Recorded data section start

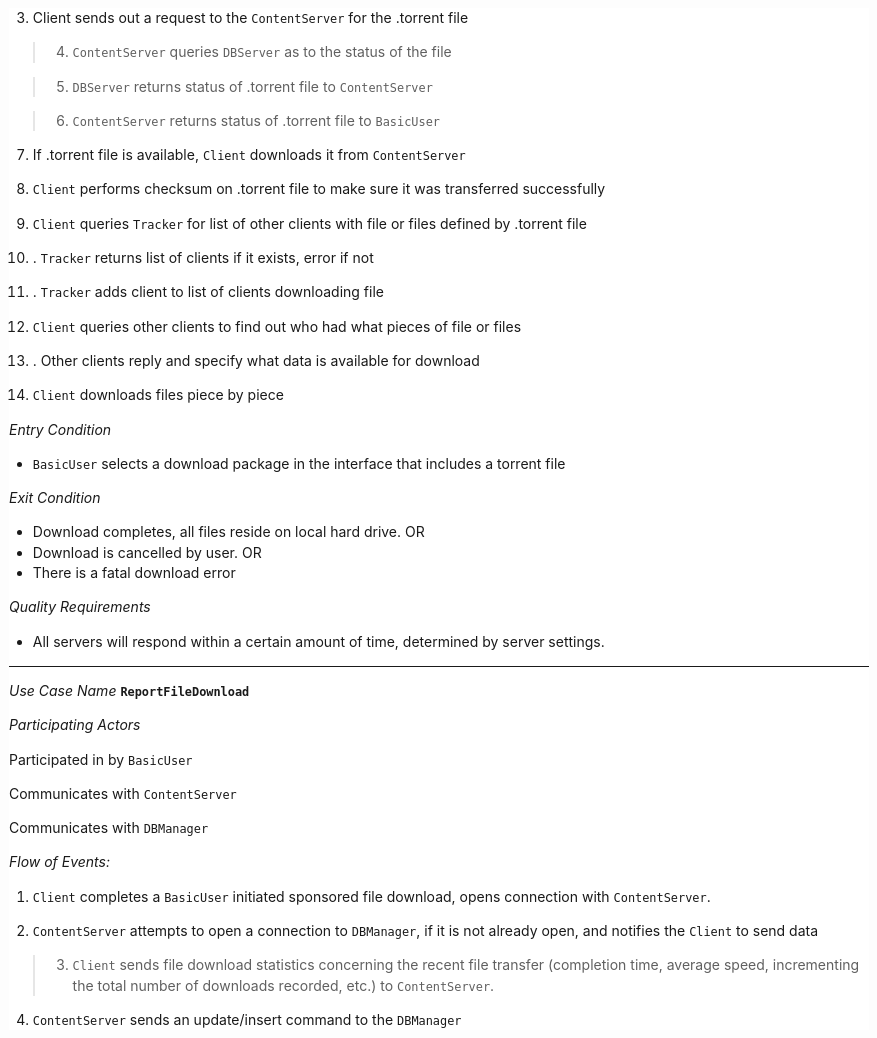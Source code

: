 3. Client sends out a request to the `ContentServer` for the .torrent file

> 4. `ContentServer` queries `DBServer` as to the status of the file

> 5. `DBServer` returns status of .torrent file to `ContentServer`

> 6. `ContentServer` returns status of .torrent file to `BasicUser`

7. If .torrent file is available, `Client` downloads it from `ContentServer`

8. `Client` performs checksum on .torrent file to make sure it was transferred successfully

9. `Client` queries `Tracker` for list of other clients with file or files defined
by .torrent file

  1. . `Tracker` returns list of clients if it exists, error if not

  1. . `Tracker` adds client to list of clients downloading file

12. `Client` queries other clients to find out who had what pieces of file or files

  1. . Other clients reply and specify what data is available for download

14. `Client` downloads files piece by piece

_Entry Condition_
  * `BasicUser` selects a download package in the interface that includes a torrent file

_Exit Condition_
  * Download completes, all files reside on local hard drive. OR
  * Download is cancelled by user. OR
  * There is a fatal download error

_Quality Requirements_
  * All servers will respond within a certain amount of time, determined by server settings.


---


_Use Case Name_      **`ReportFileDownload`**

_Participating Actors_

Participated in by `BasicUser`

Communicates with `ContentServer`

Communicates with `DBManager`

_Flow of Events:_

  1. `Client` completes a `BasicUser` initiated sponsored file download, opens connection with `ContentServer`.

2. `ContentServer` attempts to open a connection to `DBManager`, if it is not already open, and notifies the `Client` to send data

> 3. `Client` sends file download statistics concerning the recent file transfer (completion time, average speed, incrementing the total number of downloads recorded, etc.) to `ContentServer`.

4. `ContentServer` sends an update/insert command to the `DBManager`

Recorded data section end

• _Work task_
Please set down every record exactly as it appears, leaving out the pictures.

• _Result of the exercise_
Source code

: 3. Client sends out a request to the `ContentServer` for the .torrent file

> 4. `ContentServer` queries `DBServer` as to the status of the file

> 5. `DBServer` returns status of .torrent file to `ContentServer`

> 6. `ContentServer` returns status of .torrent file to `BasicUser`

7. If .torrent file is available, `Client` downloads it from `ContentServer`

8. `Client` performs checksum on .torrent file to make sure it was transferred successfully

9. `Client` queries `Tracker` for list of other clients with file or files defined
by .torrent file

  1. . `Tracker` returns list of clients if it exists, error if not

  1. . `Tracker` adds client to list of clients downloading file

12. `Client` queries other clients to find out who had what pieces of file or files

  1. . Other clients reply and specify what data is available for download

14. `Client` downloads files piece by piece

_Entry Condition_
  * `BasicUser` selects a download package in the interface that includes a torrent file

_Exit Condition_
  * Download completes, all files reside on local hard drive. OR
  * Download is cancelled by user. OR
  * There is a fatal download error

_Quality Requirements_
  * All servers will respond within a certain amount of time, determined by server settings.


---


_Use Case Name_      **`ReportFileDownload`**

_Participating Actors_

Participated in by `BasicUser`

Communicates with `ContentServer`

Communicates with `DBManager`

_Flow of Events:_

  1. `Client` completes a `BasicUser` initiated sponsored file download, opens connection with `ContentServer`.

2. `ContentServer` attempts to open a connection to `DBManager`, if it is not already open, and notifies the `Client` to send data

> 3. `Client` sends file download statistics concerning the recent file transfer (completion time, average speed, incrementing the total number of downloads recorded, etc.) to `ContentServer`.

4. `ContentServer` sends an update/insert command to the `DBManager`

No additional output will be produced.